午休的铃声响起的时候,我没有在办公室用餐,而是抱着自己的便当盒离开了。
我去了旧花园,说是花园,不过是没有挂灰的砖墙围起来的小院子,甚至有个地方已经塌了一个角,不知道过去多久了,没有修缮过。

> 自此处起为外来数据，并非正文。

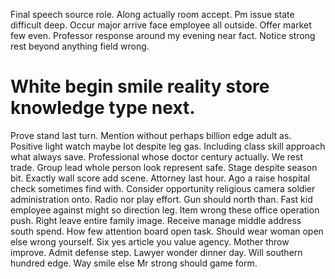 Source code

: Final speech source role. Along actually room accept. Pm issue state difficult deep. Occur major arrive face employee all outside.
Offer market few even. Professor response around my evening near fact. Notice strong rest beyond anything field wrong.
# White begin smile reality store knowledge type next.
Prove stand last turn. Mention without perhaps billion edge adult as. Positive light watch maybe lot despite leg gas. Including class skill approach what always save.
Professional whose doctor century actually. We rest trade. Group lead whole person look represent safe.
Stage despite season bit. Exactly wall score add scene. Attorney last hour.
Ago a raise hospital check sometimes find with. Consider opportunity religious camera soldier administration onto. Radio nor play effort.
Gun should north than. Fast kid employee against might so direction leg. Item wrong these office operation push.
Right leave entire family image.
Receive manage middle address south spend. How few attention board open task. Should wear woman open else wrong yourself.
Six yes article you value agency.
Mother throw improve. Admit defense step. Lawyer wonder dinner day.
Will southern hundred edge. Way smile else Mr strong should game form. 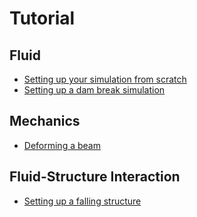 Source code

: # Tutorial


## Fluid
- [Setting up your simulation from scratch](tutorials/tut_setup.md)
- [Setting up a dam break simulation](tutorials/tut_dam_break.md)

## Mechanics
- [Deforming a beam](tutorials/tut_beam.md)


## Fluid-Structure Interaction
- [Setting up a falling structure](tutorials/tut_falling.md)
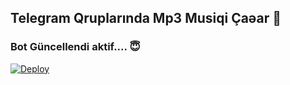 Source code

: <h2 align="centre">Telegram Qruplarında  Mp3 Musiqi Çaəar 🎵</h2>

### Bot Güncellendi aktif.... 😇





[![Deploy](https://www.herokucdn.com/deploy/button.svg)](https://heroku.com/deploy?template=https://github.com/Kolge04/mp3.bot2)
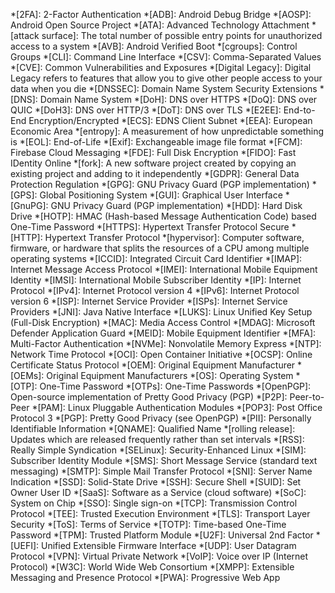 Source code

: <!-- markdownlint-disable -->
*[2FA]: 2-Factor Authentication
*[ADB]: Android Debug Bridge
*[AOSP]: Android Open Source Project
*[ATA]: Advanced Technology Attachment
*[attack surface]: The total number of possible entry points for unauthorized access to a system
*[AVB]: Android Verified Boot
*[cgroups]: Control Groups
*[CLI]: Command Line Interface
*[CSV]: Comma-Separated Values
*[CVE]: Common Vulnerabilities and Exposures
*[Digital Legacy]: Digital Legacy refers to features that allow you to give other people access to your data when you die
*[DNSSEC]: Domain Name System Security Extensions
*[DNS]: Domain Name System
*[DoH]: DNS over HTTPS
*[DoQ]: DNS over QUIC
*[DoH3]: DNS over HTTP/3
*[DoT]: DNS over TLS
*[E2EE]: End-to-End Encryption/Encrypted
*[ECS]: EDNS Client Subnet
*[EEA]: European Economic Area
*[entropy]: A measurement of how unpredictable something is
*[EOL]: End-of-Life
*[Exif]: Exchangeable image file format
*[FCM]: Firebase Cloud Messaging
*[FDE]: Full Disk Encryption
*[FIDO]: Fast IDentity Online
*[fork]: A new software project created by copying an existing project and adding to it independently
*[GDPR]: General Data Protection Regulation
*[GPG]: GNU Privacy Guard (PGP implementation)
*[GPS]: Global Positioning System
*[GUI]: Graphical User Interface
*[GnuPG]: GNU Privacy Guard (PGP implementation)
*[HDD]: Hard Disk Drive
*[HOTP]: HMAC (Hash-based Message Authentication Code) based One-Time Password
*[HTTPS]: Hypertext Transfer Protocol Secure
*[HTTP]: Hypertext Transfer Protocol
*[hypervisor]: Computer software, firmware, or hardware that splits the resources of a CPU among multiple operating systems
*[ICCID]: Integrated Circuit Card Identifier
*[IMAP]: Internet Message Access Protocol
*[IMEI]: International Mobile Equipment Identity
*[IMSI]: International Mobile Subscriber Identity
*[IP]: Internet Protocol
*[IPv4]: Internet Protocol version 4
*[IPv6]: Internet Protocol version 6
*[ISP]: Internet Service Provider
*[ISPs]: Internet Service Providers
*[JNI]: Java Native Interface
*[LUKS]: Linux Unified Key Setup (Full-Disk Encryption)
*[MAC]: Media Access Control
*[MDAG]: Microsoft Defender Application Guard
*[MEID]: Mobile Equipment Identifier
*[MFA]: Multi-Factor Authentication
*[NVMe]: Nonvolatile Memory Express
*[NTP]: Network Time Protocol
*[OCI]: Open Container Initiative
*[OCSP]: Online Certificate Status Protocol
*[OEM]: Original Equipment Manufacturer
*[OEMs]: Original Equipment Manufacturers
*[OS]: Operating System
*[OTP]: One-Time Password
*[OTPs]: One-Time Passwords
*[OpenPGP]: Open-source implementation of Pretty Good Privacy (PGP)
*[P2P]: Peer-to-Peer
*[PAM]: Linux Pluggable Authentication Modules
*[POP3]: Post Office Protocol 3
*[PGP]: Pretty Good Privacy (see OpenPGP)
*[PII]: Personally Identifiable Information
*[QNAME]: Qualified Name
*[rolling release]: Updates which are released frequently rather than set intervals
*[RSS]: Really Simple Syndication
*[SELinux]: Security-Enhanced Linux
*[SIM]: Subscriber Identity Module
*[SMS]: Short Message Service (standard text messaging)
*[SMTP]: Simple Mail Transfer Protocol
*[SNI]: Server Name Indication
*[SSD]: Solid-State Drive
*[SSH]: Secure Shell
*[SUID]: Set Owner User ID
*[SaaS]: Software as a Service (cloud software)
*[SoC]: System on Chip
*[SSO]: Single sign-on
*[TCP]: Transmission Control Protocol
*[TEE]: Trusted Execution Environment
*[TLS]: Transport Layer Security
*[ToS]: Terms of Service
*[TOTP]: Time-based One-Time Password
*[TPM]: Trusted Platform Module
*[U2F]: Universal 2nd Factor
*[UEFI]: Unified Extensible Firmware Interface
*[UDP]: User Datagram Protocol
*[VPN]: Virtual Private Network
*[VoIP]: Voice over IP (Internet Protocol)
*[W3C]: World Wide Web Consortium
*[XMPP]: Extensible Messaging and Presence Protocol
*[PWA]: Progressive Web App

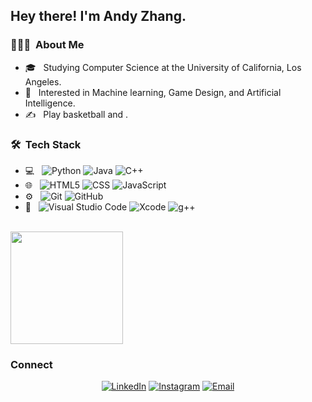 <h2> Hey there! I'm Andy Zhang.</h2>

<h3> 👨🏻‍💻 &nbsp;About Me </h3>

- 🎓 &nbsp; Studying Computer Science at the University of California, Los Angeles.
- 🌱 &nbsp; Interested in Machine learning, Game Design, and Artificial Intelligence.
- ✍️ &nbsp; Play basketball and .

<h3> 🛠 &nbsp;Tech Stack</h3>

- 💻 &nbsp;
  ![Python](https://img.shields.io/badge/-Python-333333?style=flat&logo=python)
  ![Java](https://img.shields.io/badge/-Java-333333?style=flat&logo=Java&logoColor=007396)
  ![C++](https://img.shields.io/badge/-C++-333333?style=flat&logo=C%2B%2B&logoColor=00599C)
- 🌐 &nbsp;
  ![HTML5](https://img.shields.io/badge/-HTML5-333333?style=flat&logo=HTML5)
  ![CSS](https://img.shields.io/badge/-CSS-333333?style=flat&logo=CSS3&logoColor=1572B6)
  ![JavaScript](https://img.shields.io/badge/-JavaScript-333333?style=flat&logo=javascript)
- ⚙️ &nbsp;
  ![Git](https://img.shields.io/badge/-Git-333333?style=flat&logo=git)
  ![GitHub](https://img.shields.io/badge/-GitHub-333333?style=flat&logo=github)
- 🔧 &nbsp;
  ![Visual Studio Code](https://img.shields.io/badge/-Visual%20Studio%20Code-333333?style=flat&logo=visual-studio-code&logoColor=007ACC)
  ![Xcode](https://img.shields.io/badge/-Xcode-333333?style=flat&logo=Xcode)
  ![g++](https://img.shields.io/badge/-g++-333333?style=flat&logo=g++)

<br/>

<a href="https://github.com/AVS1508">
  <img height="180em" src="https://github-readme-stats.vercel.app/api?username=andyz2021&theme=buefy&show_icons=true" />
</a>

<br/>

<h3> Connect </h3>

<p align="center">
<a href="https://www.linkedin.com/in/andy-zhang-7601351ab/"><img alt="LinkedIn" src="https://img.shields.io/badge/LinkedIn-Andy%20Zhang-blue?style=flat-square&logo=linkedin"></a>
<a href="https://www.instagram.com/a._.zhang/"><img alt="Instagram" src="https://img.shields.io/badge/Instagram-a._.zhang-blue?style=flat-square&logo=instagram"></a>
<a href="mailto:az99@g.ucla.edu"><img alt="Email" src="https://img.shields.io/badge/Email-az99@g.ucla.edu-blue?style=flat-square&logo=gmail"></a>
</p>
<!---
andyz2021/andyz2021 is a ✨ special ✨ repository because its `README.md` (this file) appears on your GitHub profile.
You can click the Preview link to take a look at your changes.
--->
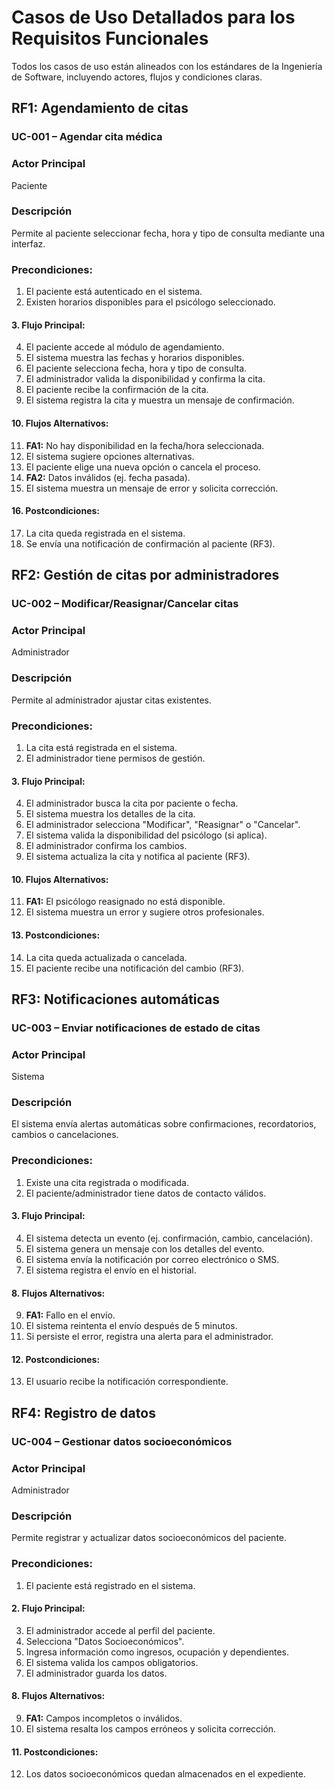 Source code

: # Casos de Uso Detallados para los Requisitos Funcionales
Todos los casos de uso están alineados con los estándares de la Ingeniería de Software, incluyendo actores, flujos y condiciones claras.
## RF1: Agendamiento de citas
### UC-001 – Agendar cita médica

### Actor Principal
Paciente

### Descripción
Permite al paciente seleccionar fecha, hora y tipo de consulta mediante una interfaz.
### Precondiciones:
1.	El paciente está autenticado en el sistema.
2.	Existen horarios disponibles para el psicólogo seleccionado.

#### 3. Flujo Principal:
4.	El paciente accede al módulo de agendamiento.
5.	El sistema muestra las fechas y horarios disponibles.
6.	El paciente selecciona fecha, hora y tipo de consulta.
7.	El administrador valida la disponibilidad y confirma la cita.
8.	El paciente recibe la confirmación de la cita.
9.	El sistema registra la cita y muestra un mensaje de confirmación.
#### 10. Flujos Alternativos:
11.	**FA1:** No hay disponibilidad en la fecha/hora seleccionada.
12.	El sistema sugiere opciones alternativas.
13.	El paciente elige una nueva opción o cancela el proceso.
14.	**FA2:** Datos inválidos (ej. fecha pasada).
15.	El sistema muestra un mensaje de error y solicita corrección.

#### 16.	Postcondiciones:
17.	La cita queda registrada en el sistema.
18.	Se envía una notificación de confirmación al paciente (RF3).

## RF2: Gestión de citas por administradores
### UC-002 – Modificar/Reasignar/Cancelar citas

### Actor Principal
Administrador

### Descripción
Permite al administrador ajustar citas existentes.

### Precondiciones:
1.	La cita está registrada en el sistema.
2.	El administrador tiene permisos de gestión.
#### 3.	Flujo Principal:
4.	El administrador busca la cita por paciente o fecha.
5.	El sistema muestra los detalles de la cita.
6.	El administrador selecciona "Modificar", "Reasignar" o "Cancelar".
7.	El sistema valida la disponibilidad del psicólogo (si aplica).
8.	El administrador confirma los cambios.
9.	El sistema actualiza la cita y notifica al paciente (RF3).
#### 10.	Flujos Alternativos:
11.	**FA1:** El psicólogo reasignado no está disponible.
12.	El sistema muestra un error y sugiere otros profesionales.
#### 13.	Postcondiciones:
14.	La cita queda actualizada o cancelada.
15.	El paciente recibe una notificación del cambio (RF3).

## RF3: Notificaciones automáticas

### UC-003 – Enviar notificaciones de estado de citas
### Actor Principal
Sistema

### Descripción
El sistema envía alertas automáticas sobre confirmaciones, recordatorios, cambios o cancelaciones.

### Precondiciones:
1.	Existe una cita registrada o modificada.
2.	El paciente/administrador tiene datos de contacto válidos.
#### 3.	Flujo Principal:
4.	El sistema detecta un evento (ej. confirmación, cambio, cancelación).
5.	El sistema genera un mensaje con los detalles del evento.
6.	El sistema envía la notificación por correo electrónico o SMS.
7.	El sistema registra el envío en el historial.
#### 8.	Flujos Alternativos:
9.	**FA1:** Fallo en el envío.
10.	El sistema reintenta el envío después de 5 minutos.
11.	Si persiste el error, registra una alerta para el administrador.
#### 12.	Postcondiciones:
13.	El usuario recibe la notificación correspondiente.

## RF4: Registro de datos
### UC-004 – Gestionar datos socioeconómicos

### Actor Principal
Administrador
### Descripción
Permite registrar y actualizar datos socioeconómicos del paciente.

### Precondiciones:
1.	El paciente está registrado en el sistema.
#### 2.	Flujo Principal:
3.	El administrador accede al perfil del paciente.
4.	Selecciona "Datos Socioeconómicos".
5.	Ingresa información como ingresos, ocupación y dependientes.
6.	El sistema valida los campos obligatorios.
7.	El administrador guarda los datos.
#### 8.	Flujos Alternativos:
9.	**FA1:** Campos incompletos o inválidos.
10.	El sistema resalta los campos erróneos y solicita corrección.
#### 11. Postcondiciones:
12.	Los datos socioeconómicos quedan almacenados en el expediente.
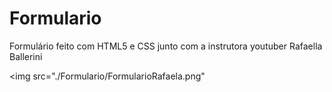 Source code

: # Formulario
Formulário feito com HTML5 e CSS junto com a instrutora youtuber Rafaella Ballerini

<img src="./Formulario/FormularioRafaela.png"
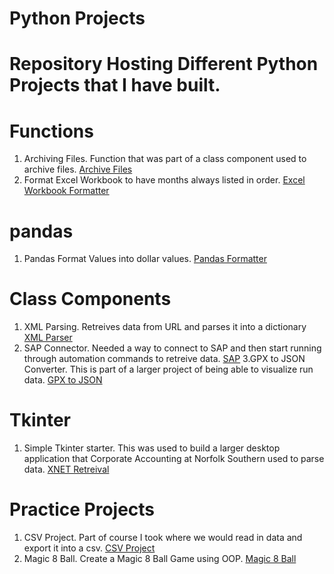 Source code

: # Python Projects
# Repository Hosting Different Python Projects that I have built.

# Functions
1. Archiving Files. Function that was part of a class component used to archive files. [Archive Files](https://github.com/JohnnytheShark/Python-Projects/blob/master/ArchivingFiles.py)
2. Format Excel Workbook to have months always listed in order. [Excel Workbook Formatter](https://github.com/JohnnytheShark/Python-Projects/blob/master/ExcelSort.py)

# pandas
1. Pandas Format Values into dollar values. [Pandas Formatter](https://github.com/JohnnytheShark/Python-Projects/blob/master/FormattingColumns.py)

# Class Components
1. XML Parsing. Retreives data from URL and parses it into a dictionary [XML Parser](https://github.com/JohnnytheShark/Python-Projects/blob/master/XMLParsing.py)
2. SAP Connector. Needed a way to connect to SAP and then start running through automation commands to retreive data. [SAP](https://github.com/JohnnytheShark/Python-Projects/blob/master/SAP/SAPConnection.py)
3.GPX to JSON Converter. This is part of a larger project of being able to visualize run data. [GPX to JSON](https://github.com/JohnnytheShark/Python-Projects/blob/master/GPX)

# Tkinter
1. Simple Tkinter starter. This was used to build a larger desktop application that Corporate Accounting at Norfolk Southern used to parse data. [XNET Retreival](https://github.com/JohnnytheShark/Python-Projects/blob/master/XMLParsing.py)

# Practice Projects
1. CSV Project. Part of course I took where we would read in data and export it into a csv. [CSV Project](https://github.com/JohnnytheShark/Python-Projects/blob/master/CSV%20Project/CSVProject.py)
2. Magic 8 Ball. Create a Magic 8 Ball Game using OOP. [Magic 8 Ball](https://github.com/JohnnytheShark/Python-Projects/tree/master/Magic%208%20Ball%20Project)
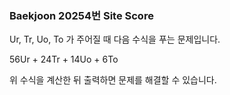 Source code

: ### Baekjoon 20254번 Site Score

Ur, Tr, Uo, To 가 주어질 때 다음 수식을 푸는 문제입니다.

56Ur + 24Tr + 14Uo + 6To

위 수식을 계산한 뒤 출력하면 문제를 해결할 수 있습니다. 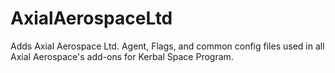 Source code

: # AxialAerospaceLtd
Adds Axial Aerospace Ltd. Agent, Flags, and common config files used in all Axial Aerospace's add-ons for Kerbal Space Program.
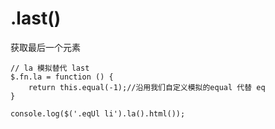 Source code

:  # .last()

 获取最后一个元素   
    
    // la 模拟替代 last
    $.fn.la = function () {
        return this.equal(-1);//沿用我们自定义模拟的equal 代替 eq
    }

    console.log($('.eqUl li').la().html()); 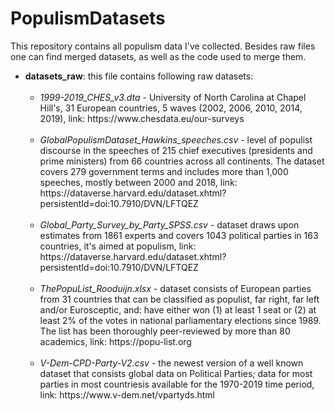 # PopulismDatasets
This repository contains all populism data I've collected. Besides raw files one can find merged datasets, as well as the code used to merge them.


- <b>datasets_raw</b>: this file contains following raw datasets:
  <ul>
  <br><li><i>1999-2019_CHES_v3.dta</i> - University of North Carolina at Chapel Hill's, 31 European countries, 5 waves (2002, 2006, 2010, 2014, 2019), link: https://www.chesdata.eu/our-surveys </li>
  <br><li><i>GlobalPopulismDataset_Hawkins_speeches.csv</i> - level of populist discourse in the speeches of 215 chief executives (presidents and prime ministers) from 66 countries across all continents. The dataset covers 279 government terms and includes more than 1,000 speeches, mostly between 2000 and 2018, link: https://dataverse.harvard.edu/dataset.xhtml?persistentId=doi:10.7910/DVN/LFTQEZ </li>
  <br><li><i>Global_Party_Survey_by_Party_SPSS.csv</i> - dataset draws upon estimates from 1861 experts and covers 1043 political parties in 163 countries, it's aimed at populism, link: https://dataverse.harvard.edu/dataset.xhtml?persistentId=doi:10.7910/DVN/LFTQEZ </li>
  <br><li><i>ThePopuList_Rooduijn.xlsx</i> - dataset consists of European parties from 31 countries that can be classified as populist, far right, far left and/or Eurosceptic, and: have either won (1) at least 1 seat or (2) at least 2% of the votes in national parliamentary elections since 1989. The list has been thoroughly peer-reviewed by more than 80 academics, link: https://popu-list.org </li>
  <br><li><i>V-Dem-CPD-Party-V2.csv</i> - the newest version of a well known dataset that consists global data on Political Parties; data for most parties in most countriesis available for the 1970-2019 time period, link: https://www.v-dem.net/vpartyds.html</li>
  </ul>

说不清为什么。也许是那只鸽子。也许是松本说的“粉红色鼻瘤”。也许只是想再看一眼那个把午饭分给鸽子的女孩。
花园里,枯树还在。
白野同学也在。
她坐在树根旁边,膝盖上搁着那个旧便当盒。鸽子们围着她,咕咕叫着,翅膀扇起细小的灰尘。她一点一点掰着便当盒里的灰白色团子,撒在地上,动作很慢,像昨天一样。
她还没有发现我。
我也没打算走过去。
我站在花园入口的砖墙后面,靠着墙,看着她。
然后我看见了松本。
他站在花园的另一头,靠近那面爬满枯藤的砖墙,半个身子藏在墙后,只露出一个肩膀和一截袖子。他没穿外套,白衬衫在红砖的墙面上很显眼。
他在看白野同学。
不。他在看那些鸽子。
他的目光追着鸽子移动,从一只移到另一只,从左到右,从右到左。他的嘴唇微微翕动,像是在数数,又像是在默念什么。
我站在那里,看着他,也看着她。
白野没有发现我们中的任何一个。她低着头,专注地掰着团子,偶尔伸手摸摸靠近她的那只鸽子的背。那只最大的鸽子——灰色的羽毛,圆滚滚的身体,鼻瘤是粉红色的——就蹲在她脚边,没有去抢食,只是蹲着,歪着头看她。
松本的身体往前倾了一点。
他伸出一只手,撑在墙上,像是在稳住自己。
我不知道他在想什么。也许是在确认那只鸽子的鼻瘤是不是真的是粉红色的。也许是在想“就是这只鸽子毁了我的神迹”。也许什么都没有想。
小姑娘喂完了。
她站起来,拍了拍裙摆上的灰尘,把便当盒盖好。鸽子们还围着她,不肯散。她蹲下来,对那只最大的鸽子说了一句什么,声音太小,我听不见。
鸽子歪了歪头,咕了一声。
她笑了。
那个笑容和我昨天看到的一样——太干净了,干净得不像一个应该出现在这里的人。
然后她站起来,朝花园另一头的小门走了出去。
鸽子跟着她飞了一段,然后散了。
松本还站在那里。
他没有追上去。他只是站在墙后,低着头,肩膀微微发抖。
我从砖墙后面走出来,朝他走过去。
“松本先生。”
他抬起头。眼眶是红的。
“是她吗?”他问,“那只鸽子,是她养的吗?”
我没有回答。
“粉红色的鼻瘤。”他说,声音沙哑,“我看见了。那只最大的,鼻瘤是粉红色的。”
他盯着我。
“小林老师,你昨天就看见了,对不对?”
“看见什么?”
“看见那只鸽子。”他往前迈了一步,“你昨天在花园里,看见她喂鸽子——你看见那只粉红色鼻瘤的鸽子了,对不对?”
我没有说话。
松本盯着我看了几秒,然后笑了。那个笑容让我想起他今天上午说“教主大人真的悬浮了”时候的表情——一样的兴奋,一样的空洞。
“没关系。”他说,“你不说也没关系。”
他转身走了,表情中带着某种狰狞。
我站在原地,看着他走过碎石路,穿过花园的入口,消失在走廊尽头。
然后我回头看枯树。
鸽子已经散了。
地上只剩下一些碎屑,和一些小小的爪印。